§ What is expected
Copy out each line of the data below in which "segments" appears.

(Source texts of formatted documents)
------------
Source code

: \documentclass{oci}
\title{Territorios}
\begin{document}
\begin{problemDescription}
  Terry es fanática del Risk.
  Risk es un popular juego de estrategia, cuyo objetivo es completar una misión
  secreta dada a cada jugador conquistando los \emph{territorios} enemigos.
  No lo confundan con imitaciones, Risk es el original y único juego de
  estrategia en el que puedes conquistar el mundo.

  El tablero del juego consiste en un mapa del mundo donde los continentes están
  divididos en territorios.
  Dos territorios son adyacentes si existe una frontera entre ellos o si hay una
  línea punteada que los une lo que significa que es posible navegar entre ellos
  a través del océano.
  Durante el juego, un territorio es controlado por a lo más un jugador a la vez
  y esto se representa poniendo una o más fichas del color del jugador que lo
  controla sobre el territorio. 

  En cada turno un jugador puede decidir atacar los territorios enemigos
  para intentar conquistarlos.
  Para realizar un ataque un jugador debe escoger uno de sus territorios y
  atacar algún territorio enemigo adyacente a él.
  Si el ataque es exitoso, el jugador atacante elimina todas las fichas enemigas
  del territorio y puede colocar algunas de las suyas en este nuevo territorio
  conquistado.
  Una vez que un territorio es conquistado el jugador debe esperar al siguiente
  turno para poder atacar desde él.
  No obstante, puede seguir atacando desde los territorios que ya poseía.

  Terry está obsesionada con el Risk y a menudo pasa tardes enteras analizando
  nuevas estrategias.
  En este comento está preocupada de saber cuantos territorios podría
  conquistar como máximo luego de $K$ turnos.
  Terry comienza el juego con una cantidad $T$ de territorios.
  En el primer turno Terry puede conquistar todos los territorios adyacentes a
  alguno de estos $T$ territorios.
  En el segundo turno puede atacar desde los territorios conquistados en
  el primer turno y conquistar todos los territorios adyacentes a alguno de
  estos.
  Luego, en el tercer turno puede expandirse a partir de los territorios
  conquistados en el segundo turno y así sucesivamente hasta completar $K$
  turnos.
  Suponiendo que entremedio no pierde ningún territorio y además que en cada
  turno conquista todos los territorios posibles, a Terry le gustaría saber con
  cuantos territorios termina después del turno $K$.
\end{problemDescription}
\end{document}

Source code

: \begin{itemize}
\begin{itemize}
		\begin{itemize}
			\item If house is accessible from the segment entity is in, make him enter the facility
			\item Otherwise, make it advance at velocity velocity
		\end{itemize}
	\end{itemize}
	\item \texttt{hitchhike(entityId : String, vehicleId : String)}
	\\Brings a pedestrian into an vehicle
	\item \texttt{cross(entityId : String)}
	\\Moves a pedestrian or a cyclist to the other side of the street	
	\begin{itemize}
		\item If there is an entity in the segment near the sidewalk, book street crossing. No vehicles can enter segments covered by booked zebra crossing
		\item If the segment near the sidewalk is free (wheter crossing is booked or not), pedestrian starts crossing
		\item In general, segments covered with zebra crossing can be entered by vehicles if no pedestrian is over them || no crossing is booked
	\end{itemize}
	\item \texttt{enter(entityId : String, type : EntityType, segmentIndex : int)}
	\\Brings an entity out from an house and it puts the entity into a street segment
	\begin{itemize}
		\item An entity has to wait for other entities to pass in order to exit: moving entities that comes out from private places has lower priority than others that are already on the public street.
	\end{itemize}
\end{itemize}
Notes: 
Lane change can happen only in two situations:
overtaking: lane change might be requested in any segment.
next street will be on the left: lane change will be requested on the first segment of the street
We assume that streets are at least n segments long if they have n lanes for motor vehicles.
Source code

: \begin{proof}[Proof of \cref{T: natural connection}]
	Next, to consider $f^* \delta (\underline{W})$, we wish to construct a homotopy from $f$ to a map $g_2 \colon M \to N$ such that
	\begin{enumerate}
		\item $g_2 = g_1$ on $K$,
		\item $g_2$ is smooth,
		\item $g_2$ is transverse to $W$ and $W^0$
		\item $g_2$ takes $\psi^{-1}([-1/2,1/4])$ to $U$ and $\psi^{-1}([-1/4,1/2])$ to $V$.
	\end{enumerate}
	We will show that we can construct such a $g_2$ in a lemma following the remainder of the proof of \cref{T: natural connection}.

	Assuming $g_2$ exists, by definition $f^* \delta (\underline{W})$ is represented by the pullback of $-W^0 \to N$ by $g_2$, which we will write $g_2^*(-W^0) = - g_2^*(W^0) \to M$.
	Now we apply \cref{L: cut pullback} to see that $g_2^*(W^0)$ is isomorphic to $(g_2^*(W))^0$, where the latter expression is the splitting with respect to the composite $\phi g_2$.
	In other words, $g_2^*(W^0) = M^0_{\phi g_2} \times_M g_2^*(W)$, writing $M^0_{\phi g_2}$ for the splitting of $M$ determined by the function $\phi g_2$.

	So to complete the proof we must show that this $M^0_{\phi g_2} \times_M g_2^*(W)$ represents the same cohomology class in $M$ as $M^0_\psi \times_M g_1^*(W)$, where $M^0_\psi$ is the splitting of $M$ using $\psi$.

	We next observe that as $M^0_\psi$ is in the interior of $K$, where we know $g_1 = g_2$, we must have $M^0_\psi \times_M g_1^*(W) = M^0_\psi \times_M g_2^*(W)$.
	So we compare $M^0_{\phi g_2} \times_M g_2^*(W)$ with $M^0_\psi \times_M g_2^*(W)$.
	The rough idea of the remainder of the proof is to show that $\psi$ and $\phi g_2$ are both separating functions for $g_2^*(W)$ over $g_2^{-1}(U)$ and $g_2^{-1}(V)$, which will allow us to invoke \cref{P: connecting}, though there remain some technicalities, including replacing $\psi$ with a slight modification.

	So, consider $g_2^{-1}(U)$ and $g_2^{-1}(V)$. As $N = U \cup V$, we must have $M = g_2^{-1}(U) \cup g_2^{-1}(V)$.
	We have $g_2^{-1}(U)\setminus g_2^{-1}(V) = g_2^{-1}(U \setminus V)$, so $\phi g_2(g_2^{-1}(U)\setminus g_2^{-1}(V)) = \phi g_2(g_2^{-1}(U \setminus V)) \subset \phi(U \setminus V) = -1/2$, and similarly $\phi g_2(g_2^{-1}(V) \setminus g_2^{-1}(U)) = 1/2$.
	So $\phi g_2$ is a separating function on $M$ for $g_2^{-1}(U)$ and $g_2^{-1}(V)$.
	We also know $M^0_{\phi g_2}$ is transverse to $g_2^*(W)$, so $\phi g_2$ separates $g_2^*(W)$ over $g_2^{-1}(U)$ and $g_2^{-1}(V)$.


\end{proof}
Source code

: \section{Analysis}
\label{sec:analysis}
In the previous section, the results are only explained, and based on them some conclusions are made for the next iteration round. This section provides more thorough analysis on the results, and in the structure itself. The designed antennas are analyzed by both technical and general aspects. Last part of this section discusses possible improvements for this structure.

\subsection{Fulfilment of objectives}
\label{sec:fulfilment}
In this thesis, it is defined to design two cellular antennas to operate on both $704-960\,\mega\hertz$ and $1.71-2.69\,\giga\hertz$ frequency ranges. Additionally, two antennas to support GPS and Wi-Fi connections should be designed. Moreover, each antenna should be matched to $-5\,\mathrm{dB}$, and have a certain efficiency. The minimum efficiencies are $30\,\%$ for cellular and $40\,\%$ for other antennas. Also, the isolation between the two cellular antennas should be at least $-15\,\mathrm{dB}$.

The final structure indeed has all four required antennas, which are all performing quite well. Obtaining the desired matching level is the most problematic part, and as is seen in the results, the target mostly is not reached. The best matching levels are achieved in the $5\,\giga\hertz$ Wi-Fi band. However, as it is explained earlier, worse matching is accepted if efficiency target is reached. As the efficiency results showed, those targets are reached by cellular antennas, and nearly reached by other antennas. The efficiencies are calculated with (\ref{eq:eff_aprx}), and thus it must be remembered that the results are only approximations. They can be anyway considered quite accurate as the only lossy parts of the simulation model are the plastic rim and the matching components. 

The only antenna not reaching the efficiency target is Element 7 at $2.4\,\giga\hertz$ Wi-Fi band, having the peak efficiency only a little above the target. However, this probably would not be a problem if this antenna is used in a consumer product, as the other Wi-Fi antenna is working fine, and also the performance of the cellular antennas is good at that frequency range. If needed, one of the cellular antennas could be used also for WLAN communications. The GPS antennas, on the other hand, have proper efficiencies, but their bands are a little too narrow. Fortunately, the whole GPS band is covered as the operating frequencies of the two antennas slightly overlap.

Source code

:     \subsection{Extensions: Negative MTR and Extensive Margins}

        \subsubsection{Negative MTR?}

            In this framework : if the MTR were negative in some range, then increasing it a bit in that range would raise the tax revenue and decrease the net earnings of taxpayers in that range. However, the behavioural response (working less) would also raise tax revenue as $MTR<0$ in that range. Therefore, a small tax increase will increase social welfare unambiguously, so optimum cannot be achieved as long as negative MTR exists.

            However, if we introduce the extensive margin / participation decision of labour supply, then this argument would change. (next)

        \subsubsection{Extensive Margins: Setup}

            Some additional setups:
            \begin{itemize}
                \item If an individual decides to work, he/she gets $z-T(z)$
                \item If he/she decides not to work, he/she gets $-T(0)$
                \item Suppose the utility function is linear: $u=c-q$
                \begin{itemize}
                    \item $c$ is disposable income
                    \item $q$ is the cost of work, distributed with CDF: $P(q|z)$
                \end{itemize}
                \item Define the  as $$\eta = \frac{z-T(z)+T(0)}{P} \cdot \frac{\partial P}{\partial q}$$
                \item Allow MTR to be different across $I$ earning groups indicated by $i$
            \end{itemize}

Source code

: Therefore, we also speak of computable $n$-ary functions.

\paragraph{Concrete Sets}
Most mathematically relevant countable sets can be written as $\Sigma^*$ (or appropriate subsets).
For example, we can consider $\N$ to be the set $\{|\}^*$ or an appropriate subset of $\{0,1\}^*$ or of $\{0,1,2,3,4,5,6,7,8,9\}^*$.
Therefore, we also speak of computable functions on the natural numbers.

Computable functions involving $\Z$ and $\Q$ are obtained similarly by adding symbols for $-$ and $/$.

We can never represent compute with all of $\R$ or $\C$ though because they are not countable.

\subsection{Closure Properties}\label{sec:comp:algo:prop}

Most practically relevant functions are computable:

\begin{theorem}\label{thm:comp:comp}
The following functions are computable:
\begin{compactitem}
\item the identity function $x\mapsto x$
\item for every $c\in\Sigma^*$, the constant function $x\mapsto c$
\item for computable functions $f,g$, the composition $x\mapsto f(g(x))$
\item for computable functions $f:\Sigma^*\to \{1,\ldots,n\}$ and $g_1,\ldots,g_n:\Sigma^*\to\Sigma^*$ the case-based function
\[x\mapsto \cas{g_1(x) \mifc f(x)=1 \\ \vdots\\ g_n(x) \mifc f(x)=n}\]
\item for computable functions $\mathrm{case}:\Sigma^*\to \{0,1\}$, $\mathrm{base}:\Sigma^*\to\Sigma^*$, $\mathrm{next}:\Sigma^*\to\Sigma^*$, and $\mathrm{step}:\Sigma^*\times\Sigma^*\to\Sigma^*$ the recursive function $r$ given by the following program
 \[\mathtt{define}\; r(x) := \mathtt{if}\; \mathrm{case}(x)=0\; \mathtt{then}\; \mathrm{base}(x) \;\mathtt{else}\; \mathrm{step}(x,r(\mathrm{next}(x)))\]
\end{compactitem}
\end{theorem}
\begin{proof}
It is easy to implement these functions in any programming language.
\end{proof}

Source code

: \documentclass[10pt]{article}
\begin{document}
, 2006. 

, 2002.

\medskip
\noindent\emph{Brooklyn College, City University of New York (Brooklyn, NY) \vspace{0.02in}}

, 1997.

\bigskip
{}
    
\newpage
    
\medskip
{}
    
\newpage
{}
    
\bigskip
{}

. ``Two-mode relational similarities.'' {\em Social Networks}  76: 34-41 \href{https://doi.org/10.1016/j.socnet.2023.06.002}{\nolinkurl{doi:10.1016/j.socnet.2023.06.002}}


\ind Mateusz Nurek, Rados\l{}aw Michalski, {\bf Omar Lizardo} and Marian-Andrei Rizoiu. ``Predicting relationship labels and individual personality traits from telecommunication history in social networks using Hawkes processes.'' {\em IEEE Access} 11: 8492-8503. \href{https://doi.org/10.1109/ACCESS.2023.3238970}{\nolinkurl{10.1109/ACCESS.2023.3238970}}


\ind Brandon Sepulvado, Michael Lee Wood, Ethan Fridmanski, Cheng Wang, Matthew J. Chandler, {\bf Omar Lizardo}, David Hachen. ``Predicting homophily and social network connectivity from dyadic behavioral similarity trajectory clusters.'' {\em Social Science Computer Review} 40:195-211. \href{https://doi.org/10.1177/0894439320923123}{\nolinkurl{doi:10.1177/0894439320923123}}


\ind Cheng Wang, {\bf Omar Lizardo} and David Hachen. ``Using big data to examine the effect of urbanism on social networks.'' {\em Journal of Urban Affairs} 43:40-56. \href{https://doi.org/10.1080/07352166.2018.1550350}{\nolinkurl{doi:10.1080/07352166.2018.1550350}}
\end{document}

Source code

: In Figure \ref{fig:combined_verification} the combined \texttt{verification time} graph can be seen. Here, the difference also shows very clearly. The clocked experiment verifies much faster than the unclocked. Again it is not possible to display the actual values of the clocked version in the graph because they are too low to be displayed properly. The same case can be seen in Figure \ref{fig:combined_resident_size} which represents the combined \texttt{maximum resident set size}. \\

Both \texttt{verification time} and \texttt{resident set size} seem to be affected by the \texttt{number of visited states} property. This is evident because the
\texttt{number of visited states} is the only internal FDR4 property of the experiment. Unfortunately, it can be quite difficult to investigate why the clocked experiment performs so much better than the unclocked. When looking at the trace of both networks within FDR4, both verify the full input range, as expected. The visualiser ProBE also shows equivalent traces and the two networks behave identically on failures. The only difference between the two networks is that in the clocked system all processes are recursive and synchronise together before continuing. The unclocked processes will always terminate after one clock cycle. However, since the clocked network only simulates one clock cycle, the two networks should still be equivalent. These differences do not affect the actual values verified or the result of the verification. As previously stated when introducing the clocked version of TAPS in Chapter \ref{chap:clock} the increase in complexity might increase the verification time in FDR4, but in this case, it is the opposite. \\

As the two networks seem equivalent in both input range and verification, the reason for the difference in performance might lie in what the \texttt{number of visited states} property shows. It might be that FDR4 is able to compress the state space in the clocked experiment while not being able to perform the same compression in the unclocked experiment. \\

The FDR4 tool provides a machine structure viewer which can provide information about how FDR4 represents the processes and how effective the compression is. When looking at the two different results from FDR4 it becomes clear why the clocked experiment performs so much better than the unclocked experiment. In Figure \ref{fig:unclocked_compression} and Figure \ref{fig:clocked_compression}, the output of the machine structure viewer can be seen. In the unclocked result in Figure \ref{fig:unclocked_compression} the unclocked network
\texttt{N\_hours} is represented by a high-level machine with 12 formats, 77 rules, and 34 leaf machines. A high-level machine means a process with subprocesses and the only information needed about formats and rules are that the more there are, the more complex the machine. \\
------------
§ Result of this task
		\item If there is an entity in the segment near the sidewalk, book street crossing. No vehicles can enter segments covered by booked zebra crossing
		\item In general, segments covered with zebra crossing can be entered by vehicles if no pedestrian is over them || no crossing is booked
We assume that streets are at least n segments long if they have n lanes for motor vehicles.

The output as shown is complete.